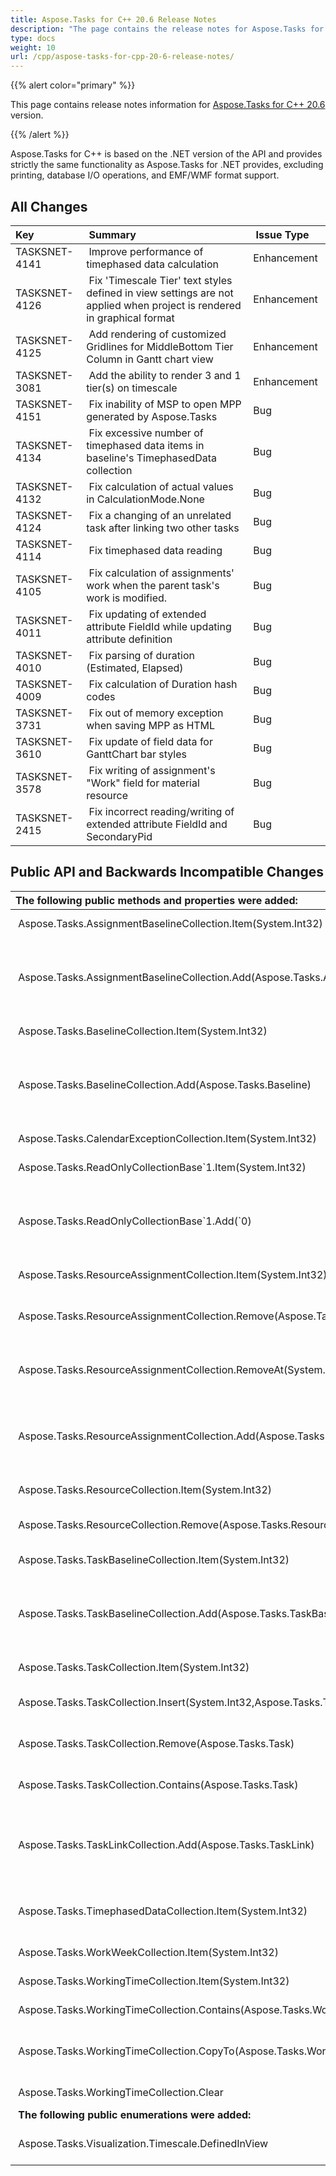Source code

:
 ```yaml
---
title: Aspose.Tasks for C++ 20.6 Release Notes
description: "The page contains the release notes for Aspose.Tasks for C++ 20.6."
type: docs
weight: 10
url: /cpp/aspose-tasks-for-cpp-20-6-release-notes/
---
```


{{% alert color="primary" %}} 

This page contains release notes information for [Aspose.Tasks for C++ 20.6](https://downloads.aspose.com/tasks/cpp/new-releases/aspose.tasks-for-c---20.6.0/) version.

{{% /alert %}} 

Aspose.Tasks for C++ is based on the .NET version of the API and provides strictly the same functionality as Aspose.Tasks for .NET provides, excluding printing, database I/O operations, and EMF/WMF format support.
## **All Changes**

|**Key** | **Summary** | **Issue Type**|
| :- | :- | :- |
|TASKSNET-4141 | Improve performance of timephased data calculation |Enhancement |
|TASKSNET-4126 | Fix 'Timescale Tier' text styles defined in view settings are not applied when project is rendered in graphical format |Enhancement |
|TASKSNET-4125 | Add rendering of customized Gridlines for MiddleBottom Tier Column in Gantt chart view |Enhancement |
|TASKSNET-3081 | Add the ability to render 3 and 1 tier(s) on timescale |Enhancement |
|TASKSNET-4151 | Fix inability of MSP to open MPP generated by Aspose.Tasks |Bug |
|TASKSNET-4134 | Fix excessive number of timephased data items in baseline's TimephasedData collection |Bug |
|TASKSNET-4132 | Fix calculation of actual values in CalculationMode.None |Bug |
|TASKSNET-4124 | Fix a changing of an unrelated task after linking two other tasks|Bug |
|TASKSNET-4114 | Fix timephased data reading |Bug |
|TASKSNET-4105 | Fix calculation of assignments' work when the parent task's work is modified. |Bug |
|TASKSNET-4011 | Fix updating of extended attribute FieldId while updating attribute definition |Bug |
|TASKSNET-4010 | Fix parsing of duration (Estimated, Elapsed) |Bug |
|TASKSNET-4009 | Fix calculation of Duration hash codes |Bug |
|TASKSNET-3731 | Fix out of memory exception when saving MPP as HTML |Bug |
|TASKSNET-3610 | Fix update of field data for GanttChart bar styles |Bug |
|TASKSNET-3578 | Fix writing of assignment's "Work" field for material resource |Bug |
|TASKSNET-2415 | Fix incorrect reading/writing of extended attribute FieldId and SecondaryPid |Bug |

## **Public API and Backwards Incompatible Changes**

|**The following public methods and properties were added:** | **Description** |
| :- | :- |
| Aspose.Tasks.AssignmentBaselineCollection.Item(System.Int32) |Returns the element at the specified index. |
| Aspose.Tasks.AssignmentBaselineCollection.Add(Aspose.Tasks.AssignmentBaseline) |This is the stub implementation of ICollection's Add method, that only throws NotSupportedException |
| Aspose.Tasks.BaselineCollection.Item(System.Int32) |Returns the element at the specified index. |
| Aspose.Tasks.BaselineCollection.Add(Aspose.Tasks.Baseline) |This is the stub implementation of ICollection's Add method, that only throws NotSupportedException |
| Aspose.Tasks.CalendarExceptionCollection.Item(System.Int32) |Returns the element at the specified index. |
| Aspose.Tasks.ReadOnlyCollectionBase\`1.Item(System.Int32) |Returns the element at the specified index. |
| Aspose.Tasks.ReadOnlyCollectionBase\`1.Add(\`0) |This is the stub implementation of ICollection's Add method, that only throws NotSupportedException |
| Aspose.Tasks.ResourceAssignmentCollection.Item(System.Int32) |Returns the element at the specified index. |
| Aspose.Tasks.ResourceAssignmentCollection.Remove(Aspose.Tasks.ResourceAssignment) |Removes specified assignment from the collection, if it is not read-only |
| Aspose.Tasks.ResourceAssignmentCollection.RemoveAt(System.Int32) |Removes assignment at the specified index, if the collection is not read-only |
| Aspose.Tasks.ResourceAssignmentCollection.Add(Aspose.Tasks.ResourceAssignment) |This is the stub implementation of ICollection's Add method, that only throws NotSupportedException |
| Aspose.Tasks.ResourceCollection.Item(System.Int32) |Returns the element at the specified index. |
| Aspose.Tasks.ResourceCollection.Remove(Aspose.Tasks.Resource) |This is the stub implementation of ICollection's Remove |
| Aspose.Tasks.TaskBaselineCollection.Item(System.Int32) |Returns the element at the specified index. |
| Aspose.Tasks.TaskBaselineCollection.Add(Aspose.Tasks.TaskBaseline) |This is the stub implementation of ICollection's Add method, that only throws NotSupportedException |
| Aspose.Tasks.TaskCollection.Item(System.Int32) |Returns the element at the specified index. |
| Aspose.Tasks.TaskCollection.Insert(System.Int32,Aspose.Tasks.Task) |This is the stub implementation of IList's Insert |
| Aspose.Tasks.TaskCollection.Remove(Aspose.Tasks.Task) |This is the stub implementation of ICollection's Remove |
| Aspose.Tasks.TaskCollection.Contains(Aspose.Tasks.Task) |Checks if the collection contains a specified item. |
| Aspose.Tasks.TaskLinkCollection.Add(Aspose.Tasks.TaskLink) |This is the stub implementation of ICollection's Add method, that only throws NotSupportedException |
| Aspose.Tasks.TimephasedDataCollection.Item(System.Int32) |Returns the element at the specified index. The set accessor is not supported. |
| Aspose.Tasks.WorkWeekCollection.Item(System.Int32) |Returns the element at the specified index. |
| Aspose.Tasks.WorkingTimeCollection.Item(System.Int32) |Returns the element at the specified index. |
| Aspose.Tasks.WorkingTimeCollection.Contains(Aspose.Tasks.WorkingTime) |Checks if the specified element is in the List. |
| Aspose.Tasks.WorkingTimeCollection.CopyTo(Aspose.Tasks.WorkingTime, System.Int32) |Copies a collection content into an Array, starting at a particular index |
| Aspose.Tasks.WorkingTimeCollection.Clear |Removes all <see cref="T:Aspose.Tasks.WorkingTime" /> items from collection. |
| **The following public enumerations were added:** |**Description** |
| Aspose.Tasks.Visualization.Timescale.DefinedInView |Use timescale settings defined in project view's properties|


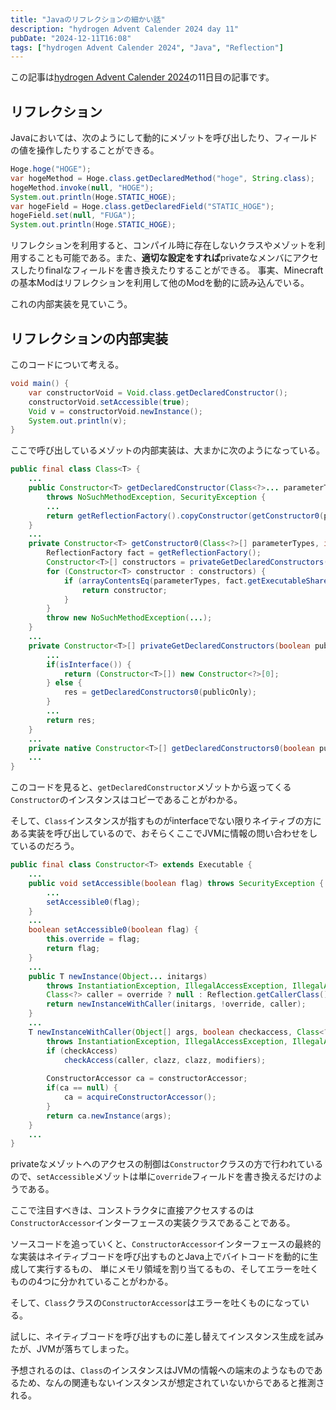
 ```yaml
---
title: "Javaのリフレクションの細かい話"
description: "hydrogen Advent Calender 2024 day 11"
pubDate: "2024-12-11T16:08"
tags: ["hydrogen Advent Calender 2024", "Java", "Reflection"]
---
```


この記事は[hydrogen Advent Calender 2024](https://adventar.org/calendars/10672)の11日目の記事です。

## リフレクション

Javaにおいては、次のようにして動的にメゾットを呼び出したり、フィールドの値を操作したりすることができる。

```java
Hoge.hoge("HOGE");
var hogeMethod = Hoge.class.getDeclaredMethod("hoge", String.class);
hogeMethod.invoke(null, "HOGE");
System.out.println(Hoge.STATIC_HOGE);
var hogeField = Hoge.class.getDeclaredField("STATIC_HOGE");
hogeField.set(null, "FUGA");
System.out.println(Hoge.STATIC_HOGE);
```

リフレクションを利用すると、コンパイル時に存在しないクラスやメゾットを利用することも可能である。また、**適切な設定をすれば**privateなメンバにアクセスしたりfinalなフィールドを書き換えたりすることができる。
事実、Minecraftの基本Modはリフレクションを利用して他のModを動的に読み込んでいる。

これの内部実装を見ていこう。

## リフレクションの内部実装

このコードについて考える。

```java
void main() {
    var constructorVoid = Void.class.getDeclaredConstructor();
    constructorVoid.setAccessible(true);
    Void v = constructorVoid.newInstance();
    System.out.println(v);
}
```

ここで呼び出しているメゾットの内部実装は、大まかに次のようになっている。

```java
public final class Class<T> {
    ...
    public Constructor<T> getDeclaredConstructor(Class<?>... parameterTypes)
        throws NoSuchMethodException, SecurityException {
        ...
        return getReflectionFactory().copyConstructor(getConstructor0(parameterTypes, Member.DECLARED));
    }
    ...
    private Constructor<T> getConstructor0(Class<?>[] parameterTypes, int which) {
        ReflectionFactory fact = getReflectionFactory();
        Constructor<T>[] constructors = privateGetDeclaredConstructors(which == Member.PUBLIC);
        for (Constructor<T> constructor : constructors) {
            if (arrayContentsEq(parameterTypes, fact.getExecutableSharedParameterTypes(constructor))) {
                return constructor;
            }
        }
        throw new NoSuchMethodException(...);
    }
    ...
    private Constructor<T>[] privateGetDeclaredConstructors(boolean publicOnly) {
        ...
        if(isInterface()) {
            return (Constructor<T>[]) new Constructor<?>[0];
        } else {
            res = getDeclaredConstructors0(publicOnly);
        }
        ...
        return res;
    }
    ...
    private native Constructor<T>[] getDeclaredConstructors0(boolean publicOnly);
    ...
}
```

このコードを見ると、`getDeclaredConstructor`メゾットから返ってくる`Constructor`のインスタンスはコピーであることがわかる。

そして、`Class`インスタンスが指すものがinterfaceでない限りネイティブの方にある実装を呼び出しているので、おそらくここでJVMに情報の問い合わせをしているのだろう。

```java
public final class Constructor<T> extends Executable {
    ...
    public void setAccessible(boolean flag) throws SecurityException {
        ...
        setAccessible0(flag);
    }
    ...
    boolean setAccessible0(boolean flag) {
        this.override = flag;
        return flag;
    }
    ...
    public T newInstance(Object... initargs)
        throws InstantiationException, IllegalAccessException, IllegalArgumentException, InvocationTargetException {
        Class<?> caller = override ? null : Reflection.getCallerClass();
        return newInstanceWithCaller(initargs, !override, caller);
    }
    ...
    T newInstanceWithCaller(Object[] args, boolean checkaccess, Class<?> caller)
        throws InstantiationException, IllegalAccessException, IllegalArgumentException, InvocationTargetException {
        if (checkAccess)
            checkAccess(caller, clazz, clazz, modifiers);
        
        ConstructorAccessor ca = constructorAccessor;
        if(ca == null) {
            ca = acquireConstructorAccessor();
        }
        return ca.newInstance(args);
    }
    ...
}
```

privateなメゾットへのアクセスの制御は`Constructor`クラスの方で行われているので、`setAccessible`メゾットは単に`override`フィールドを書き換えるだけのようである。

ここで注目すべきは、コンストラクタに直接アクセスするのは`ConstructorAccessor`インターフェースの実装クラスであることである。

ソースコードを追っていくと、`ConstructorAccessor`インターフェースの最終的な実装はネイティブコードを呼び出すものとJava上でバイトコードを動的に生成して実行するもの、
単にメモリ領域を割り当てるもの、そしてエラーを吐くものの4つに分かれていることがわかる。

そして、`Class`クラスの`ConstructorAccessor`はエラーを吐くものになっている。

試しに、ネイティブコードを呼び出すものに差し替えてインスタンス生成を試みたが、JVMが落ちてしまった。

予想されるのは、`Class`のインスタンスはJVMの情報への端末のようなものであるため、なんの関連もないインスタンスが想定されていないからであると推測される。



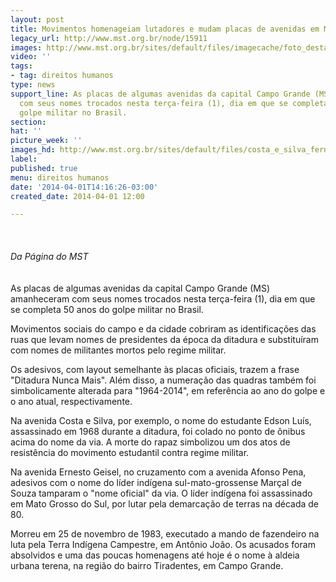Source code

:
 ```yaml
---
layout: post
title: Movimentos homenageiam lutadores e mudam placas de avenidas em MS
legacy_url: http://www.mst.org.br/node/15911
images: http://www.mst.org.br/sites/default/files/imagecache/foto_destaque/costa_e_silva_fernando_da_mata!.jpg
video: ''
tags:
- tag: direitos humanos
type: news
support_line: As placas de algumas avenidas da capital Campo Grande (MS) amanheceram
  com seus nomes trocados nesta terça-feira (1), dia em que se completa 50 anos do
  golpe militar no Brasil.
section: 
hat: ''
picture_week: ''
images_hd: http://www.mst.org.br/sites/default/files/costa_e_silva_fernando_da_mata!.jpg
label: 
published: true
menu: direitos humanos
date: '2014-04-01T14:16:26-03:00'
created_date: 2014-04-01 12:00

---
```

<p style="text-align: left;"><img style="margin: 10px;" src="http://www.mst.org.br/sites/default/files/mar%C3%A7as.jpg" alt=""><br><em><br>Da Página do MST<br></em><br><br>As placas de algumas avenidas da capital Campo Grande (MS) amanheceram com seus nomes trocados nesta terça-feira (1), dia em que se completa 50 anos do golpe militar no Brasil.</p><p>Movimentos sociais do campo e da cidade cobriram as identificações das ruas que levam nomes de presidentes da época da ditadura e substituíram com nomes de militantes mortos pelo regime militar.</p><p>Os adesivos, com layout semelhante às placas oficiais, trazem a frase "Ditadura Nunca Mais". Além disso, a numeração das quadras também foi simbolicamente alterada para "1964-2014", em referência ao ano do golpe e o ano atual, respectivamente.</p><p>Na avenida Costa e Silva, por exemplo, o nome do estudante Edson Luís, assassinado em 1968 durante a ditadura, foi colado no ponto de ônibus acima do nome da via. A morte do rapaz simbolizou um dos atos de resistência do movimento estudantil contra regime militar.</p><p>Na avenida Ernesto Geisel, no cruzamento com a avenida Afonso Pena, adesivos com o nome do líder indígena sul-mato-grossense Marçal de Souza tamparam o "nome oficial" da via. O líder indígena foi assassinado em Mato Grosso do Sul, por lutar pela demarcação de terras na década de 80.&nbsp;</p><p>Morreu em 25 de novembro de 1983, executado a mando de fazendeiro na luta pela Terra Indígena Campestre, em Antônio João. Os acusados foram absolvidos e uma das poucas homenagens até hoje é o nome à aldeia urbana terena, na região do bairro Tiradentes, em Campo Grande.</p><p><img style="margin: 10px;" src="http://www.mst.org.br/sites/default/files/costa_e_silva_fernando_da_mata.jpg" alt=""></p>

AIM OF THE EXERCISE: Tally the lines of the material above that include the word "newInstanceWithCaller", then state that tally alone.

OUTPUT FOR THIS TASK: 2